§ **Exercise requirements**
From the listing below, pull out all lines with "used" in them.

----- Provided data

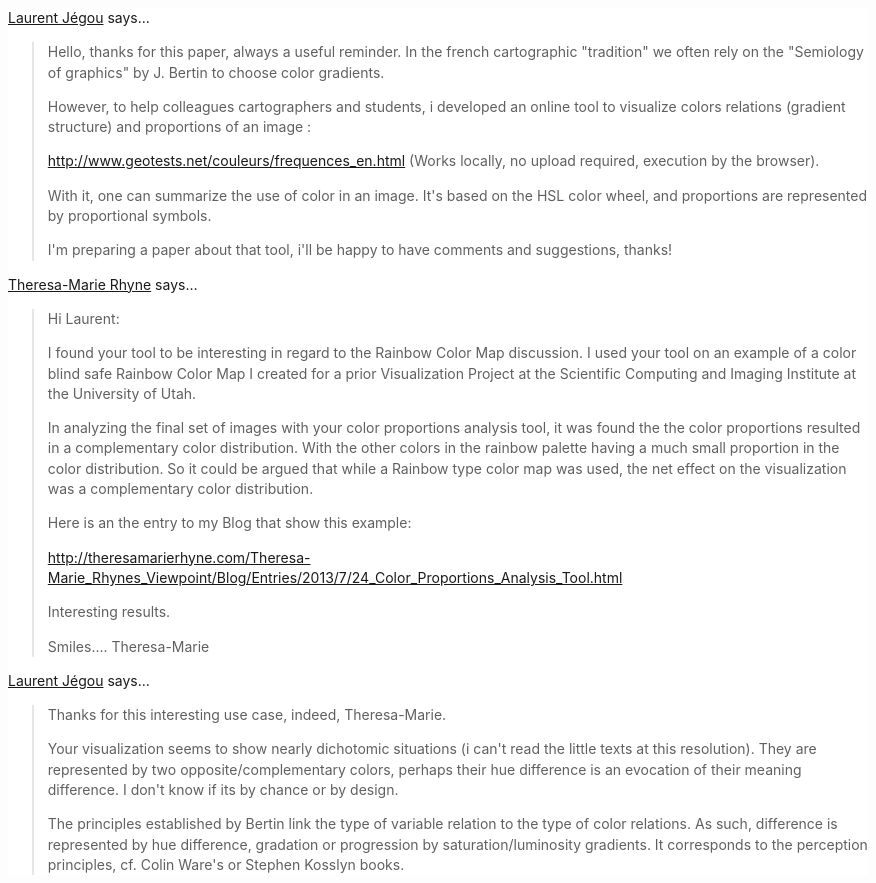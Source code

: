 <a href="http://gravatar.com/ljegou" rel="nofollow noopener" target="_blank">Laurent Jégou</a> says…
>	Hello, thanks for this paper, always a useful reminder. In the french cartographic "tradition" we often rely on the "Semiology of graphics" by J. Bertin to choose color gradients.
>	
>	However, to help colleagues cartographers  and students, i developed an online tool to visualize colors relations (gradient structure) and proportions of an image : 
>	
>	http://www.geotests.net/couleurs/frequences_en.html
>	(Works locally, no upload required, execution by the browser).
>	
>	With it, one can summarize the use of color in an image. It's based on the HSL color wheel, and proportions are represented by proportional symbols.
>	
>	I'm preparing a paper about that tool, i'll be happy to have comments and suggestions, thanks!

<a href="http://theresamarierhyne.com/Theresa-Marie_Rhynes_Viewpoint/Blog/Blog.html" rel="nofollow noopener" target="_blank">Theresa-Marie Rhyne</a> says…
>	Hi Laurent:  
>	
>	I found your tool to be interesting in regard to the Rainbow Color Map discussion.  I used your tool on an example of a color blind safe Rainbow Color Map I created for a prior Visualization Project at the Scientific Computing and Imaging Institute at the University of Utah.
>	
>	In analyzing the final set of images with your color proportions analysis tool, it was found the the color proportions resulted in a complementary color distribution.  With the other colors in the rainbow palette having a much small proportion in the color distribution.  So it could be argued that while a Rainbow type color map was used, the net effect on the visualization was a complementary color distribution.  
>	
>	Here is an the entry to my Blog that show this example:
>	
>	http://theresamarierhyne.com/Theresa-Marie_Rhynes_Viewpoint/Blog/Entries/2013/7/24_Color_Proportions_Analysis_Tool.html
>	
>	Interesting results.
>	
>	Smiles.... Theresa-Marie

<a href="http://www.geotests.net/blog" rel="nofollow noopener" target="_blank">Laurent Jégou</a> says…
>	Thanks for this interesting use case, indeed, Theresa-Marie.
>	
>	Your visualization seems to show nearly dichotomic situations (i can't read the little texts at this resolution). They are represented by two opposite/complementary colors, perhaps their hue difference is an evocation of their meaning difference. I don't know if its by chance or by design.
>	
>	The principles established by Bertin link the type of variable relation to the type of color relations. As such, difference is represented by hue difference, gradation or progression by saturation/luminosity gradients. It corresponds to the perception principles, cf. Colin Ware's or Stephen Kosslyn books.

----------

§ **Exercise output**
>	I found your tool to be interesting in regard to the Rainbow Color Map discussion.  I used your tool on an example of a color blind safe Rainbow Color Map I created for a prior Visualization Project at the Scientific Computing and Imaging Institute at the University of Utah.
>	In analyzing the final set of images with your color proportions analysis tool, it was found the the color proportions resulted in a complementary color distribution.  With the other colors in the rainbow palette having a much small proportion in the color distribution.  So it could be argued that while a Rainbow type color map was used, the net effect on the visualization was a complementary color distribution.  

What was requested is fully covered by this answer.